[Plain-text document sources]
>>
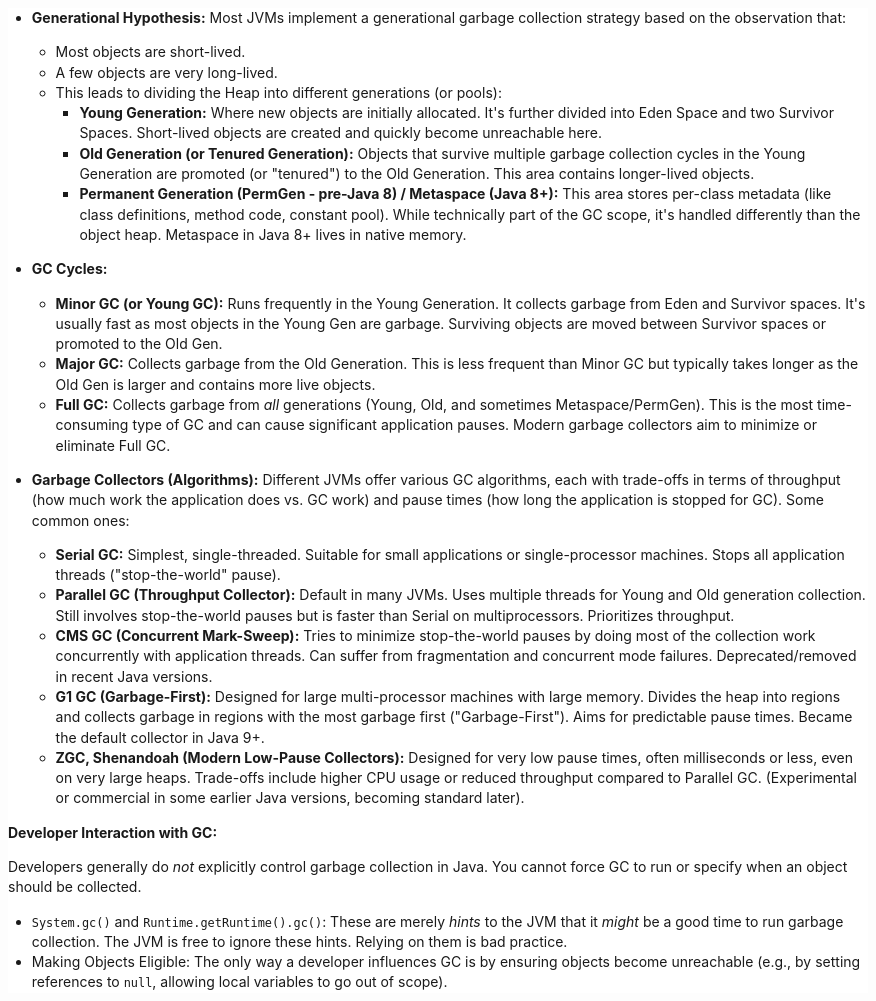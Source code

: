 
* **Generational Hypothesis:** Most JVMs implement a generational garbage collection strategy based on the observation that:
    * Most objects are short-lived.
    * A few objects are very long-lived.
    * This leads to dividing the Heap into different generations (or pools):
        * **Young Generation:** Where new objects are initially allocated. It's further divided into Eden Space and two Survivor Spaces. Short-lived objects are created and quickly become unreachable here.
        * **Old Generation (or Tenured Generation):** Objects that survive multiple garbage collection cycles in the Young Generation are promoted (or "tenured") to the Old Generation. This area contains longer-lived objects.
        * **Permanent Generation (PermGen - pre-Java 8) / Metaspace (Java 8+):** This area stores per-class metadata (like class definitions, method code, constant pool). While technically part of the GC scope, it's handled differently than the object heap. Metaspace in Java 8+ lives in native memory.

* **GC Cycles:**
    * **Minor GC (or Young GC):** Runs frequently in the Young Generation. It collects garbage from Eden and Survivor spaces. It's usually fast as most objects in the Young Gen are garbage. Surviving objects are moved between Survivor spaces or promoted to the Old Gen.
    * **Major GC:** Collects garbage from the Old Generation. This is less frequent than Minor GC but typically takes longer as the Old Gen is larger and contains more live objects.
    * **Full GC:** Collects garbage from *all* generations (Young, Old, and sometimes Metaspace/PermGen). This is the most time-consuming type of GC and can cause significant application pauses. Modern garbage collectors aim to minimize or eliminate Full GC.

* **Garbage Collectors (Algorithms):** Different JVMs offer various GC algorithms, each with trade-offs in terms of throughput (how much work the application does vs. GC work) and pause times (how long the application is stopped for GC). Some common ones:
    * **Serial GC:** Simplest, single-threaded. Suitable for small applications or single-processor machines. Stops all application threads ("stop-the-world" pause).
    * **Parallel GC (Throughput Collector):** Default in many JVMs. Uses multiple threads for Young and Old generation collection. Still involves stop-the-world pauses but is faster than Serial on multiprocessors. Prioritizes throughput.
    * **CMS GC (Concurrent Mark-Sweep):** Tries to minimize stop-the-world pauses by doing most of the collection work concurrently with application threads. Can suffer from fragmentation and concurrent mode failures. Deprecated/removed in recent Java versions.
    * **G1 GC (Garbage-First):** Designed for large multi-processor machines with large memory. Divides the heap into regions and collects garbage in regions with the most garbage first ("Garbage-First"). Aims for predictable pause times. Became the default collector in Java 9+.
    * **ZGC, Shenandoah (Modern Low-Pause Collectors):** Designed for very low pause times, often milliseconds or less, even on very large heaps. Trade-offs include higher CPU usage or reduced throughput compared to Parallel GC. (Experimental or commercial in some earlier Java versions, becoming standard later).

**Developer Interaction with GC:**

Developers generally do *not* explicitly control garbage collection in Java. You cannot force GC to run or specify when an object should be collected.

* `System.gc()` and `Runtime.getRuntime().gc()`: These are merely *hints* to the JVM that it *might* be a good time to run garbage collection. The JVM is free to ignore these hints. Relying on them is bad practice.
* Making Objects Eligible: The only way a developer influences GC is by ensuring objects become unreachable (e.g., by setting references to `null`, allowing local variables to go out of scope).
<<
**Exercise details:**
State the number of lines in the records that contain the string "Survivor". Nothing else is needed.

**Response:**
2